Sorry doublepost.Im reading the ppt, but I wonder about contact ID in 3D. Anyone ever implementing it? Say there's a Vertex-Face collision. is it enough?

struct c_id
{
char cCase[2];
char cID[2];
};

cCase is the case id {VERT,EDGE,FACE}; and cID is the id. I smell failure here...
Box2D uses SAT for collision detection. If the axis of minimum penetration comes from a face you build a face contact. If the contact comes from an edge pair you build an edge contact. That is all! Don't get too complicated. All you need to do is to clip the reference face against the side planes of the incident face and keep all points below the reference face in first case. In the second case you use the closest points between the edge segments.

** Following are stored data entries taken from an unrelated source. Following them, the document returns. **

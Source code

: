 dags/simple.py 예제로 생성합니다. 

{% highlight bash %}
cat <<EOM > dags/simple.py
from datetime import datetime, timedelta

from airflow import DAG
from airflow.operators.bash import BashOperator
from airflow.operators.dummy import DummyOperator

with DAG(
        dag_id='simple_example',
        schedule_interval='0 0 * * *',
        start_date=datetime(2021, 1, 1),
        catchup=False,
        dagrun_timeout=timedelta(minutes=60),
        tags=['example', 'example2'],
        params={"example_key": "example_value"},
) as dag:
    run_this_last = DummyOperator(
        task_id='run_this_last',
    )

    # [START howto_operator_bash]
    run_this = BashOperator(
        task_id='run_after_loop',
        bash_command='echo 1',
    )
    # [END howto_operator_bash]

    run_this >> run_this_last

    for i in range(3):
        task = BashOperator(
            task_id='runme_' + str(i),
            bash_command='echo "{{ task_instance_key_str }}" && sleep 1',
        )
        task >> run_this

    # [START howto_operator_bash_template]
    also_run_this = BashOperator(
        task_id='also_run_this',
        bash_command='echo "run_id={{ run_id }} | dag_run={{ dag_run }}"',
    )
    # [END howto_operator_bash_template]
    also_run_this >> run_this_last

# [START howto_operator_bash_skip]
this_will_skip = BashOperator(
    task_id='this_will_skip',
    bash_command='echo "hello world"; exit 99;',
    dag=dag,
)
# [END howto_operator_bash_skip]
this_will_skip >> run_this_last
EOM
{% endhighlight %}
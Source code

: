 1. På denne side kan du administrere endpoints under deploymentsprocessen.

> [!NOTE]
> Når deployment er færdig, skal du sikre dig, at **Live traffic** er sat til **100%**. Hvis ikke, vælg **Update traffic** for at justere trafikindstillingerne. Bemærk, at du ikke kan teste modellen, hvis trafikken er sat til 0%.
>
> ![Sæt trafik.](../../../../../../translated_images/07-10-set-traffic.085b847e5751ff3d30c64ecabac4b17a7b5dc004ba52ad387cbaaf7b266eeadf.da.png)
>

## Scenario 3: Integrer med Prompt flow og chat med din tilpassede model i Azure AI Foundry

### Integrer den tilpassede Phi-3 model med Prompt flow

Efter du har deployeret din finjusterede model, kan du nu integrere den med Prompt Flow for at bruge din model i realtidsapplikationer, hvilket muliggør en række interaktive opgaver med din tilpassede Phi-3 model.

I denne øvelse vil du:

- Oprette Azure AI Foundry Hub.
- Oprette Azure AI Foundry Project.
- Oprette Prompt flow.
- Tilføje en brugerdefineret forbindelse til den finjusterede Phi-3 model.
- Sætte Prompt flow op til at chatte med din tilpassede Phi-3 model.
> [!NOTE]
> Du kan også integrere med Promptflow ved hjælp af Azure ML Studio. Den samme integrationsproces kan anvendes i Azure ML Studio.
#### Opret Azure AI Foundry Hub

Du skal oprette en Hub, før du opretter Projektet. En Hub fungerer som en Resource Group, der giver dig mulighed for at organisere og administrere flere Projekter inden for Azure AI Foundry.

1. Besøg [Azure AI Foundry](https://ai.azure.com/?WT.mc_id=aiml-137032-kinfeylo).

So all you now need is a structure which creates an ID from which features the contact was constructed. Here is what I use:


union plContactID
{
struct
{
plUInt8 mFeature1; // Face: Reference face Edge: First edge
plUInt8 mFeature2; // Face: Incident face Edge: Second edge
plUInt8 mFeature3; // Face: Incident vertex Edge: Empty
plUInt8 mFlags; // Distinguish between face and edge contact
};

plUInt32 mKey;
};

@Don: I know all the clipping stuff. My coldet is working well. Im just confused at caching contacts. I umm dont understand your code, can you explain a lil bit more? and have you download my demo? perhaps you could find some bugs or what? thx in advance :)
Your demos look good, but you should get stable stacks at 100 iterations. If I understand you post correctly you only apply only one tangential friction impulse in the direction of the relative velocity. This would be *not* correct. As you compute the normal at the beginning of the iteration and build the Jacobians you need to build *two* perpendicular tangent directions. It is a good idea to align the first axis with the relative tangent velocity before you enter the solver loop. You also need to have these tangent directions if the relative tangent velocity zero. Then you just create two arbitrary tangent directions.


HTH,
-Dirk

This topic is closed to new replies.